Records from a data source

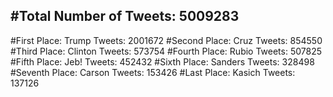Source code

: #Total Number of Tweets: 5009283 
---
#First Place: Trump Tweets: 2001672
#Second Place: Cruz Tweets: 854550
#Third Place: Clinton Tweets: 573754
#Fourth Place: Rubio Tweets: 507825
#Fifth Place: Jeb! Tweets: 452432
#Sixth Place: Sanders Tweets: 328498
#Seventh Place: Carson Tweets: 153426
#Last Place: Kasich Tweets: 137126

--

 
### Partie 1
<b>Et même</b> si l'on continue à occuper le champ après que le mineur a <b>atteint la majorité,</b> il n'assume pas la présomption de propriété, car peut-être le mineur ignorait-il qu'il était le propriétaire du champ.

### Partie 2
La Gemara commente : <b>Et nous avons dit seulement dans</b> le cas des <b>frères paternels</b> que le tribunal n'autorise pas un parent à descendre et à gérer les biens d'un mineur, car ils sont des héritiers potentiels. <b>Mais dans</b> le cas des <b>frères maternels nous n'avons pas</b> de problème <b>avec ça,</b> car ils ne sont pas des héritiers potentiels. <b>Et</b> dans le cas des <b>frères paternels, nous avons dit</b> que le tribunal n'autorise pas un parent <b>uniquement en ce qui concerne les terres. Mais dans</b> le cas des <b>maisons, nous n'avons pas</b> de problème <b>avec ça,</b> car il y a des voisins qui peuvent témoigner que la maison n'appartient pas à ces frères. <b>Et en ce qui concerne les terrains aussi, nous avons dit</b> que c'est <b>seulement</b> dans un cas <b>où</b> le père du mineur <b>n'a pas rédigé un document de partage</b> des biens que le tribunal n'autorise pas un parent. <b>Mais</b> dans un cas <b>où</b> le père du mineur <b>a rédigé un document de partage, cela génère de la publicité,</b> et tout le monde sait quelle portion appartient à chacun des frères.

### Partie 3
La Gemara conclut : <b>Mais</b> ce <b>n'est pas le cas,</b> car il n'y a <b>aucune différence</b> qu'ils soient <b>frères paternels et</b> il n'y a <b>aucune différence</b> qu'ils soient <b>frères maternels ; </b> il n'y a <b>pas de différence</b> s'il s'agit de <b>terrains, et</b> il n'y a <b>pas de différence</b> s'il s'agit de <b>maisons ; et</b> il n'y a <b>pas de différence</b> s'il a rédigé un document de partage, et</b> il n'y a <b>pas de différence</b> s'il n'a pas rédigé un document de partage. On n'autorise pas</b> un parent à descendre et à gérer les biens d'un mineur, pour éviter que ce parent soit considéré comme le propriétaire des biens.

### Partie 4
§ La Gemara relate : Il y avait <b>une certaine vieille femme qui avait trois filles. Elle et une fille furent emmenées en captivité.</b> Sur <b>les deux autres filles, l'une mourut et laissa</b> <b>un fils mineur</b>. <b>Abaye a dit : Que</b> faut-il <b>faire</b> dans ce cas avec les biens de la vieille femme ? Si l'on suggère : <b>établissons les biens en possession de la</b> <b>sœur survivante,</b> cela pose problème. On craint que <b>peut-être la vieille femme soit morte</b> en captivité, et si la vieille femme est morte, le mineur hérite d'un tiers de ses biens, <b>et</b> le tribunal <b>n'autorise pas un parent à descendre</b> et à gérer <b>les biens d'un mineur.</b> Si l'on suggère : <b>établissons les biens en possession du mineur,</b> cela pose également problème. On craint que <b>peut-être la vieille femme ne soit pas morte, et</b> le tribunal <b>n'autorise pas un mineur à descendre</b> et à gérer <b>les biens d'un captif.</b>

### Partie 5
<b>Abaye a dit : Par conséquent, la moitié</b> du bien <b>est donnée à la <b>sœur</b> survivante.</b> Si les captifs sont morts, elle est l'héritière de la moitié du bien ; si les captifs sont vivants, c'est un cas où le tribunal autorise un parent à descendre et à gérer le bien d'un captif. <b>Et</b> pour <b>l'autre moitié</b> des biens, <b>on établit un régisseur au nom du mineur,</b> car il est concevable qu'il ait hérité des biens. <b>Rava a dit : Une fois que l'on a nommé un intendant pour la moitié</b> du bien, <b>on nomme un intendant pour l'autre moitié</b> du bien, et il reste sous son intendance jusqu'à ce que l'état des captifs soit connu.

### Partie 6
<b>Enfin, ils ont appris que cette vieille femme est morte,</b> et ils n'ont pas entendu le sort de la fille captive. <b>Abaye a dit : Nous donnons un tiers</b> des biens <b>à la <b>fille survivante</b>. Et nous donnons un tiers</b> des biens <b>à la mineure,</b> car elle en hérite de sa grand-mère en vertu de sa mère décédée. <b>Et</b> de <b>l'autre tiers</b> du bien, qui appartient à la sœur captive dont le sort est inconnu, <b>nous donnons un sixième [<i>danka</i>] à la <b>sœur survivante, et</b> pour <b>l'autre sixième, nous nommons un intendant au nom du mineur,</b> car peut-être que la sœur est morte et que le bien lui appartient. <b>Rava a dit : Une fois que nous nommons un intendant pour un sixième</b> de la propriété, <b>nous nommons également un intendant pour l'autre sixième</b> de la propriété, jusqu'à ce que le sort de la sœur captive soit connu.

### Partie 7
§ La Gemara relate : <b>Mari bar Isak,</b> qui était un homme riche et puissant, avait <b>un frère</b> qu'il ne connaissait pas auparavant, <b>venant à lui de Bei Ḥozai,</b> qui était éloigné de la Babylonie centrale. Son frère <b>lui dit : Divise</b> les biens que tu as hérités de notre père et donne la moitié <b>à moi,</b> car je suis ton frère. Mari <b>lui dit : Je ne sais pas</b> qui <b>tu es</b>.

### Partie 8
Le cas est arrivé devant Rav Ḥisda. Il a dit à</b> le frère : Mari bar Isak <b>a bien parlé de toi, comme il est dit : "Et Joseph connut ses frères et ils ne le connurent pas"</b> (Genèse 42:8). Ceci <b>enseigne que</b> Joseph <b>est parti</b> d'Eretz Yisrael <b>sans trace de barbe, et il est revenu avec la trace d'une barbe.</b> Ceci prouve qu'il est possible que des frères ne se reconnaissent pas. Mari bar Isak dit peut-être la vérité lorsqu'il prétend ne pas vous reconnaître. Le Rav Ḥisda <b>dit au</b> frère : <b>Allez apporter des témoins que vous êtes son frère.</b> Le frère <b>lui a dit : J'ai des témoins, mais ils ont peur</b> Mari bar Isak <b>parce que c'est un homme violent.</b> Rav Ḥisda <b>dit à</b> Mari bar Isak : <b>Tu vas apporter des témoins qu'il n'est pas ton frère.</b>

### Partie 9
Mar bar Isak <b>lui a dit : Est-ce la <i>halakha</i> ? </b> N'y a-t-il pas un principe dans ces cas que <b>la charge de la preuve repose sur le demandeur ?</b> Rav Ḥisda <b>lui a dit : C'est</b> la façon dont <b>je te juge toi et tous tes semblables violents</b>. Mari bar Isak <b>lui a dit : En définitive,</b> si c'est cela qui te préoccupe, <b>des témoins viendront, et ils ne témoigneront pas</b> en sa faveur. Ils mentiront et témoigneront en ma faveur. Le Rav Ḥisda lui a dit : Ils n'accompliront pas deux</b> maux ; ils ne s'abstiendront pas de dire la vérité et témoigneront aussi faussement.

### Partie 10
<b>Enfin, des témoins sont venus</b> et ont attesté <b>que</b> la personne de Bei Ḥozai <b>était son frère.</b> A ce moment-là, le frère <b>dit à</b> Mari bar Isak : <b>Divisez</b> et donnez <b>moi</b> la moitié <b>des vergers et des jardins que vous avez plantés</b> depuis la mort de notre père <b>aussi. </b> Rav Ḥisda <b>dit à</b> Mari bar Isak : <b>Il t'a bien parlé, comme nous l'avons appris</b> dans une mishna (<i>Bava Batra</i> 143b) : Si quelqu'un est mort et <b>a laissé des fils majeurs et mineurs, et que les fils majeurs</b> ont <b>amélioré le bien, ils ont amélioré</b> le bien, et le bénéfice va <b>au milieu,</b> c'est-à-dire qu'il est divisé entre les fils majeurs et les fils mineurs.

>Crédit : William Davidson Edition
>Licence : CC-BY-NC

--

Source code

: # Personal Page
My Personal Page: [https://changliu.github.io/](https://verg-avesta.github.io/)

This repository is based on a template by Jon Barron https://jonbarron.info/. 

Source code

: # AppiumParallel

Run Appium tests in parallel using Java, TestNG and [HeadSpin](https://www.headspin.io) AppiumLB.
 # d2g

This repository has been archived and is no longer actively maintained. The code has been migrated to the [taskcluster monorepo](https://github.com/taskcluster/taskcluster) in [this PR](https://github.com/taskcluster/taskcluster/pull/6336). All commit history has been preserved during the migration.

**AIM OF THE EXERCISE:** Of the entries above, transcribe exactly those lines that fall between the line containing "### Partie 9" and the line containing "### Partie 10", together with those two lines.

**EXERCISE RESULT:**
### Partie 9
Mar bar Isak <b>lui a dit : Est-ce la <i>halakha</i> ? </b> N'y a-t-il pas un principe dans ces cas que <b>la charge de la preuve repose sur le demandeur ?</b> Rav Ḥisda <b>lui a dit : C'est</b> la façon dont <b>je te juge toi et tous tes semblables violents</b>. Mari bar Isak <b>lui a dit : En définitive,</b> si c'est cela qui te préoccupe, <b>des témoins viendront, et ils ne témoigneront pas</b> en sa faveur. Ils mentiront et témoigneront en ma faveur. Le Rav Ḥisda lui a dit : Ils n'accompliront pas deux</b> maux ; ils ne s'abstiendront pas de dire la vérité et témoigneront aussi faussement.

### Partie 10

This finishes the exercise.